Sabes, Miguel,qualquer pessoa normal é capaz de fazer muitas coisas na vida. Partilhar o saber e o gosto deveria ser tão normal como a saudação da manhã. Dito isto, tenho a certeza de que não é preciso recorrer a mais contratações para que, querendo os professores e querendo as escolas arregimentar esses professores e os membros disponíveis das comunidades locais, as escolas poderiam ser lugares bem mais interessantes. E não, não estou a idealizar os garotos, sei é que, se nada lhes for oferecido nada têm para experimentar e as possibilidades de escolha - que são o fundamento do crescimento do indivíduo - desaparecem.
No decurso da minha vida profissional encontrei professores de Ingês que eram bailarinos, pianistas, cantores de canto lírico; encontrei professores de História que eram músicos; professores de Física que eram pintores; professores de Biologia que tocavam diversos instrumentos musicais, etc. Encontrei tudo isso e raramente a vontade de, nas suas horas de redução, se oferecerem aos miúdos, o que, confesso, me faz uma impressão enorme.
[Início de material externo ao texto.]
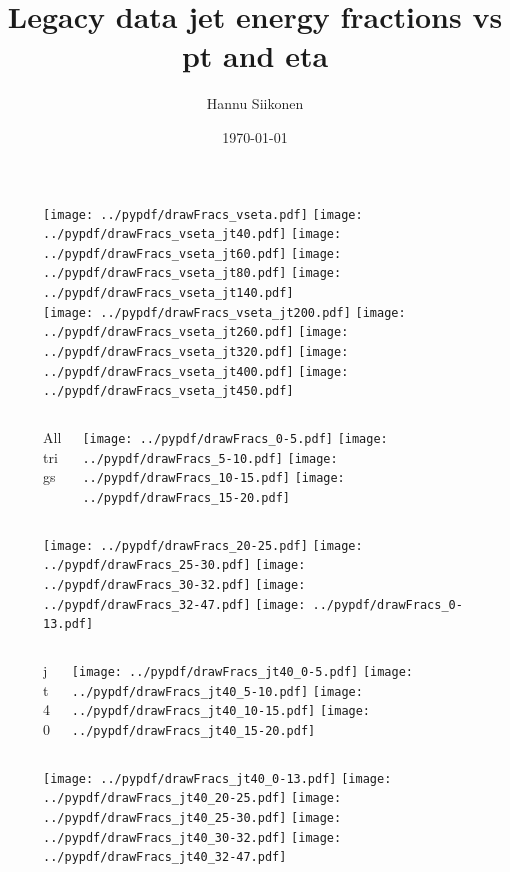 \documentclass[aspectratio=169]{beamer}
\title[Legacy data jet energy fractions vs pt]{Legacy data jet energy fractions vs pt and eta}
\author{Hannu Siikonen}
\institute{Helsinki Institute of Physics \\ \vspace{0.25cm} Instructor Adj.~Prof.~Mikko~Voutilainen}
\date{\today}
\begin{document}
\titlepage

\newpage

\begin{figure}[p]
\flushleft
\texttt{[image: ../pypdf/drawFracs\_vseta.pdf]}
\texttt{[image: ../pypdf/drawFracs\_vseta\_jt40.pdf]}
\texttt{[image: ../pypdf/drawFracs\_vseta\_jt60.pdf]}
\texttt{[image: ../pypdf/drawFracs\_vseta\_jt80.pdf]}
\texttt{[image: ../pypdf/drawFracs\_vseta\_jt140.pdf]}\\
\texttt{[image: ../pypdf/drawFracs\_vseta\_jt200.pdf]}
\texttt{[image: ../pypdf/drawFracs\_vseta\_jt260.pdf]}
\texttt{[image: ../pypdf/drawFracs\_vseta\_jt320.pdf]}
\texttt{[image: ../pypdf/drawFracs\_vseta\_jt400.pdf]}
\texttt{[image: ../pypdf/drawFracs\_vseta\_jt450.pdf]}
\end{figure}

\begin{figure}[p]
\flushleft
\begin{columns}[T]
\begin{column}{.2\linewidth}
\centering
All trigs
\end{column}
\begin{column}{.8\linewidth}
\texttt{[image: ../pypdf/drawFracs\_0-5.pdf]}
\texttt{[image: ../pypdf/drawFracs\_5-10.pdf]}
\texttt{[image: ../pypdf/drawFracs\_10-15.pdf]}
\texttt{[image: ../pypdf/drawFracs\_15-20.pdf]}
\end{column}
\end{columns}
\texttt{[image: ../pypdf/drawFracs\_20-25.pdf]}
\texttt{[image: ../pypdf/drawFracs\_25-30.pdf]}
\texttt{[image: ../pypdf/drawFracs\_30-32.pdf]}
\texttt{[image: ../pypdf/drawFracs\_32-47.pdf]}
\texttt{[image: ../pypdf/drawFracs\_0-13.pdf]}
\end{figure}

\begin{figure}[p]
\flushleft
\begin{columns}[T]
\begin{column}{.2\linewidth}
\centering
jt40
\end{column}
\begin{column}{.8\linewidth}
\texttt{[image: ../pypdf/drawFracs\_jt40\_0-5.pdf]}
\texttt{[image: ../pypdf/drawFracs\_jt40\_5-10.pdf]}
\texttt{[image: ../pypdf/drawFracs\_jt40\_10-15.pdf]}
\texttt{[image: ../pypdf/drawFracs\_jt40\_15-20.pdf]}
\end{column}
\end{columns}
\texttt{[image: ../pypdf/drawFracs\_jt40\_0-13.pdf]}
\texttt{[image: ../pypdf/drawFracs\_jt40\_20-25.pdf]}
\texttt{[image: ../pypdf/drawFracs\_jt40\_25-30.pdf]}
\texttt{[image: ../pypdf/drawFracs\_jt40\_30-32.pdf]}
\texttt{[image: ../pypdf/drawFracs\_jt40\_32-47.pdf]}
\end{figure}
\end{document}
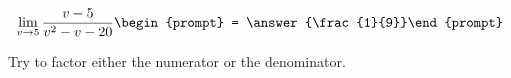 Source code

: \documentclass{ximera}
\author{Bart Snapp}
\begin{document}
\begin{exercise}

\[
\lim_{v\to 5 } \frac{v-5}{v^2-v-20}\begin{prompt} = \answer{\frac{1}{9}}\end{prompt}
\]
\begin{hint}
Try to factor either the numerator or the denominator.
\end{hint}
\end{exercise}
\end{document}
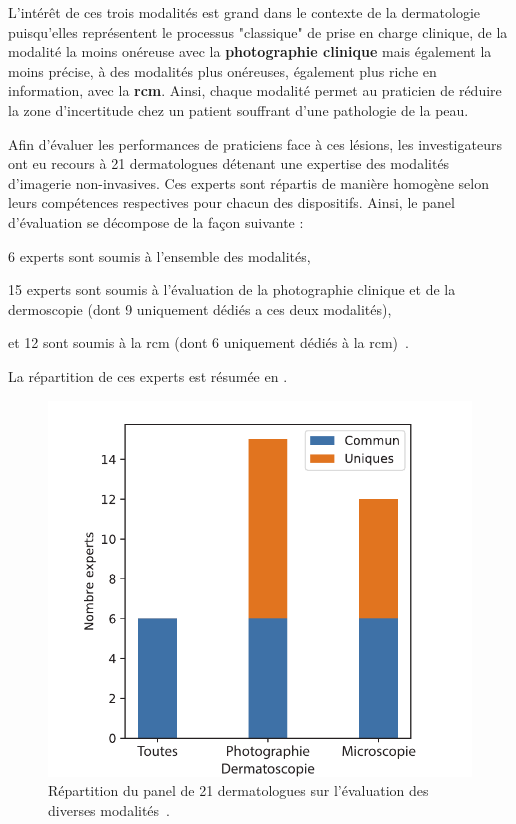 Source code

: L'intérêt de ces trois modalités est grand dans le contexte de la dermatologie puisqu'elles représentent le processus "classique" de prise en charge clinique, de la modalité la moins onéreuse avec la \textbf{photographie clinique} mais également la moins précise, à des modalités plus onéreuses, également plus riche en information, avec la \textbf{\gls{rcm}}. Ainsi, chaque modalité permet au praticien de réduire la zone d'incertitude chez un patient souffrant d'une pathologie de la peau.

\addtocounter{footnote}{1}
\addtocounter{footnote}{1}
\addtocounter{footnote}{1}

Afin d'évaluer les performances de praticiens face à ces lésions, les investigateurs ont eu recours à 21 dermatologues détenant une expertise des modalités d'imagerie non-invasives. Ces experts sont répartis de manière homogène selon leurs compétences respectives pour chacun des dispositifs. Ainsi, le panel d'évaluation se décompose de la façon suivante : 
\begin{inlinerate}
    \item 6 experts sont soumis à l'ensemble des modalités,
    \item 15 experts sont soumis à l'évaluation de la photographie clinique et de la dermoscopie (dont 9 uniquement dédiés a ces deux modalités),
    \item et 12 sont soumis à la \gls{rcm} (dont 6 uniquement dédiés à la \gls{rcm})~\cite{Cinotti2018}.
\end{inlinerate}
La répartition de ces experts est résumée en .\par

\begin{figure}[H]
    \centering
    \includegraphics[width=0.6\linewidth]{contents/chapter_3_1/resources/experts_evaluation.pdf}
    \caption{Répartition du panel de 21 dermatologues sur l'évaluation des diverses modalités~\cite{Cinotti2018}.}
    \label{fig:experts_evaluation}
\end{figure}\par

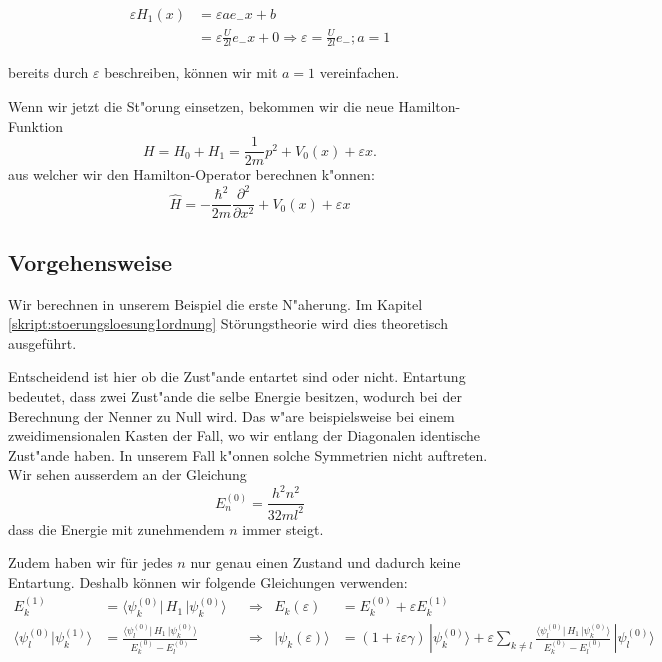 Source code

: \begin{refsection}
\begin{equation}
\begin{aligned}
  \varepsilon H_1(x) &= \varepsilon a e_{-} x +b \\
                     &= \varepsilon \frac{ U }{2 l} e_{-} x + 0 
     \Longrightarrow \varepsilon = \frac{ U }{2 l} e_{-} ; a = 1
\end{aligned}
\end{equation}

bereits durch $\varepsilon$ beschreiben, k\"onnen wir mit $a = 1$ vereinfachen.





Wenn wir jetzt die St"orung einsetzen, bekommen wir die neue Hamilton-Funktion
\[
  H = H_0 + H_1 
    = \frac1{2m}p^2+V_0(x) + \varepsilon x.
\]
aus welcher wir den Hamilton-Operator berechnen k"onnen:
\[
  \hat{H} = -\frac{\hbar^2}{2m} \frac{\partial^2}{\partial x^2} + V_0(x) + \varepsilon x
\]

\subsection{Vorgehensweise}
Wir berechnen in unserem Beispiel die erste N"aherung.
Im Kapitel \ref{skript:stoerungsloesung1ordnung} St\"orungstheorie wird dies 
theoretisch ausgef\"uhrt.

Entscheidend ist hier ob die Zust"ande entartet sind oder nicht.
Entartung bedeutet, dass zwei Zust"ande die selbe Energie besitzen, 
wodurch bei der Berechnung der Nenner zu Null wird.
Das w"are beispielsweise bei einem zweidimensionalen Kasten der Fall,
wo wir entlang der Diagonalen identische Zust"ande haben.
In unserem Fall k"onnen solche Symmetrien nicht auftreten.
Wir sehen ausserdem an der Gleichung
\[
  E_n^{(0)} = \frac{h^2n^2}{32ml^2}
\]
dass die Energie mit zunehmendem $n$ immer steigt. 

Zudem haben wir f\"ur jedes $n$ nur genau einen Zustand und dadurch keine Entartung. 
Deshalb k\"onnen wir folgende Gleichungen verwenden:
\begin{equation}
\begin{aligned}
E_k^{(1)} &=
\langle \psi_k^{(0)}|\, H_1 \,|\psi_k^{(0)}\rangle
&&\Longrightarrow
& E_k(\varepsilon)&=E_k^{(0)} + \varepsilon E_k^{(1)}
\\
\langle\psi_l^{(0)}|\psi_k^{(1)}\rangle
&=
\frac{\langle \psi_l^{(0)}|\, H_1 \,|\psi_k^{(0)}\rangle}{E_k^{(0)}-E_l^{(0)}}
&&\Longrightarrow
& |\psi_k(\varepsilon)\rangle &=
(1+i\varepsilon \gamma)
\,|\psi_k^{(0)}\rangle
+
\varepsilon
\sum_{k\ne l}
\frac{\langle \psi_l^{(0)}|\, H_1 \,|\psi_k^{(0)}\rangle}{E_k^{(0)}-E_l^{(0)}}
\,
|\psi_l^{(0)}\rangle
\label{eq:efeld_ESkalarprodukt}
\end{aligned}
\end{equation}









\end{refsection}
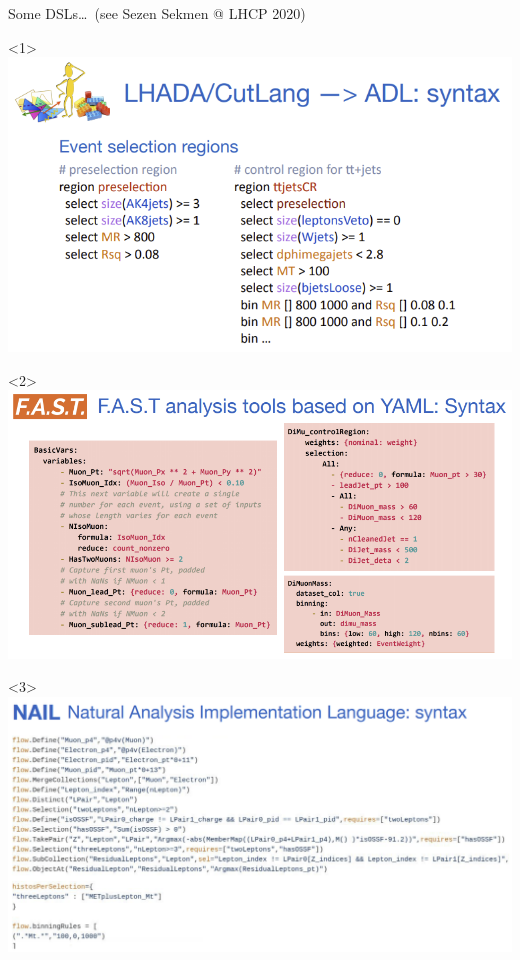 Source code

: \documentclass[aspectratio=169]{beamer}
\begin{document}
\begin{frame}{Some DSLs\ldots\ (see Sezen Sekmen @ LHCP 2020)}
\vspace{0.25 cm}
\begin{center}
\begin{onlyenv}<1>
\vspace{-0.25 cm}
\includegraphics[width=0.8\linewidth]{img/adl-1.png}
\end{onlyenv}
\begin{onlyenv}<2>
\includegraphics[width=0.9\linewidth]{img/adl-2.png}
\end{onlyenv}
\begin{onlyenv}<3>
\includegraphics[width=1.0\linewidth]{img/adl-3.png}

\end{onlyenv}
\end{center}
\end{frame}
\end{document}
Falas-me no ambiente que se vive actualmente nas escolas e dou-te toda a razão. A decisão draconiana de obrigar os professores a cumprirem um horário infindável(em espaços que não existem e materiais que são uma miragem), a senhora ministra conseguiu aquilo que mais ninguém foi capaz: impedir o trabalho dos mais entusiastas. No que me diz respeito, conseguiu que eu, ao fim de muitos anos, fosse incapaz de apresentar as duas peças de teatro a que habituara a comunidade. Nisso tiro-lhe o chapéu pois conseguiu tornar improdutivo o meu trabalho. Que se gabe disso!
Gostei do "post scriptum". Afinal há muitos "post scriptum" que mereceriam o epíteto de "ante criptum".
Tens toda a razão e acredito que tenhas encontrado professores com imensas vocações e talentos. Eu, talvez fruto da minha inexperiência, tenho como presente uma realidade diferente. Talvez esta realidade seja fruto das incoerências que se vivem.
A irritação era tanta que me saiu canhestra a última parte da resposta que te dei. A irritação, bem entendido, era com quem manda em mim!
Gostei da ideia do "criptum" porque é numa cripta que nos estão a meter. Voltámos aos tempos das catacumbas: só falta o novo Coliseu porque o circo está montado.
Sim, e também já há leões. Porque será que não nos vejo com ares de gladiadores?
Porque será, senhores?
Também já vejo o polegar indicando a decisão!